Disclaimer: After trying to prove it I believe the answer to be no but I could not find suitable $a,b$ and $f$ for a counterexample. Since $ \mathbb C$ and $\mathbb R^2$ are homeomorphic it should suffice to discuss the question in $\mathbb R^2$.
Yes, there are several theorems that are called mean value theorem for that situation (and the more general of maps to $\mathbb{R}^n$).
One mean value theorem is
Let $f \colon [a,b] \to \mathbb{R}^n$ a differentiable function. If $\lVert f'(t)\rVert \leqslant M$ for all $t\in [a,b]$, then $\lVert f(b) - f(a)\rVert \leqslant M\cdot\lvert b-a\rvert$.
That version already implies that a function with $f' \equiv 0$ is constant on an interval, since $M = 0$ is then an admissible choice.
Another mean value theorem is
Let $f\colon [a,b]\to \mathbb{R}^n$ a differentiable function. Then there are $c_1,\dotsc,c_n \in (a,b)$ with
$$f(b) - f(a) = \begin{pmatrix}f_1'(c_1)\\\vdots\\ f_n'(c_n)\end{pmatrix}\cdot (b-a).$$
This is evidently just the mean value theorem for $g\colon [a,b]\to\mathbb{R}$ applied to all components. This also implies that a function with $f' \equiv 0$ is constant on intervals.

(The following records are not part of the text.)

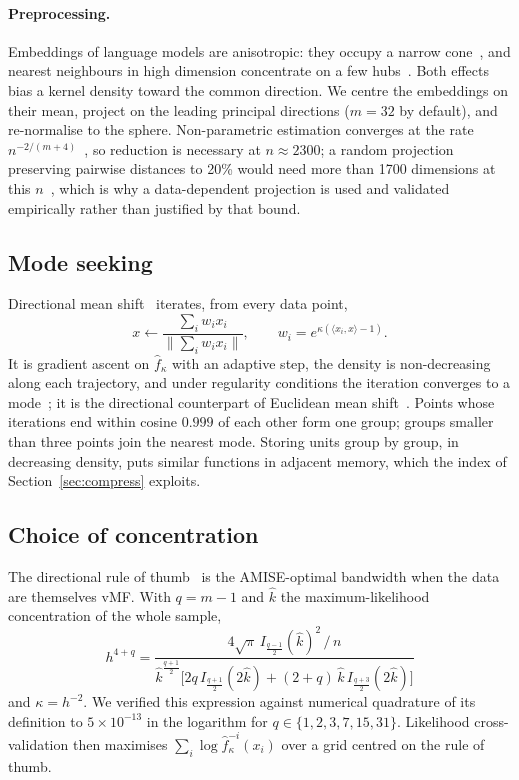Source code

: \documentclass[10pt,twocolumn]{article}
\theoremstyle{definition}
\theoremstyle{remark}
\begin{document}
\paragraph{Preprocessing.}
Embeddings of language models are anisotropic: they occupy a narrow cone~\cite{ethayarajh2019contextual}, and nearest neighbours in high dimension concentrate on a few hubs~\cite{radovanovic2010hubs}.
Both effects bias a kernel density toward the common direction.
We centre the embeddings on their mean, project on the leading principal directions ($m=32$ by default), and re-normalise to the sphere.
Non-parametric estimation converges at the rate $n^{-2/(m+4)}$~\cite{stone1980}, so reduction is necessary at $n\approx 2300$; a random projection preserving pairwise distances to 20\% would need more than 1700 dimensions at this $n$~\cite{dasgupta2003jl}, which is why a data-dependent projection is used and validated empirically rather than justified by that bound.

\subsection{Mode seeking}
Directional mean shift~\cite{zhang2021directional} iterates, from every data point,
\begin{equation}\label{eq:ms}
x\leftarrow\frac{\sum_i w_i x_i}{\bigl\|\sum_i w_i x_i\bigr\|},\qquad w_i=e^{\kappa(\langle x_i,x\rangle-1)} .
\end{equation}
It is gradient ascent on $\hat f_\kappa$ with an adaptive step, the density is non-decreasing along each trajectory, and under regularity conditions the iteration converges to a mode~\cite{zhang2021directional}; it is the directional counterpart of Euclidean mean shift~\cite{fukunaga1975,cheng1995,comaniciu2002}.
Points whose iterations end within cosine $0.999$ of each other form one group; groups smaller than three points join the nearest mode.
Storing units group by group, in decreasing density, puts similar functions in adjacent memory, which the index of Section~\ref{sec:compress} exploits.

\subsection{Choice of concentration}
The directional rule of thumb~\cite{garciaportugues2013} is the AMISE-optimal bandwidth when the data are themselves vMF.
With $q=m-1$ and $\hat k$ the maximum-likelihood concentration of the whole sample,
\begin{equation}
h^{4+q}=\frac{4\sqrt\pi\, I_{\frac{q-1}{2}}(\hat k)^2\,/\,n}{\hat k^{\frac{q+1}{2}}\bigl[2q\,I_{\frac{q+1}{2}}(2\hat k)+(2+q)\,\hat k\, I_{\frac{q+3}{2}}(2\hat k)\bigr]}
\end{equation}
and $\kappa=h^{-2}$.
We verified this expression against numerical quadrature of its definition to $5\times10^{-13}$ in the logarithm for $q\in\{1,2,3,7,15,31\}$.
Likelihood cross-validation then maximises $\sum_i\log\hat f^{-i}_\kappa(x_i)$ over a grid centred on the rule of thumb.
\end{document}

The $c_i$ in the above generally have to be different points, the classical example is $f(t) = (\cos t, \sin t)$, with $f(0) = f(2\pi)$, but $f'(t) \neq 0$ for all $t$, so there is no $c \in (0,2\pi)$ with $f(2\pi)-f(0) = f'(c)\cdot 2\pi$.
Apply real and imaginary part, $(\operatorname{Re} \tau\circ f)' = \operatorname{Re} (\tau\circ f)' = 0$, and analogously for the imaginary part. Thus real and imaginary parts of $\tau\circ f$ are constant, hence $\tau\circ f$ is constant (hence $f$ is constant).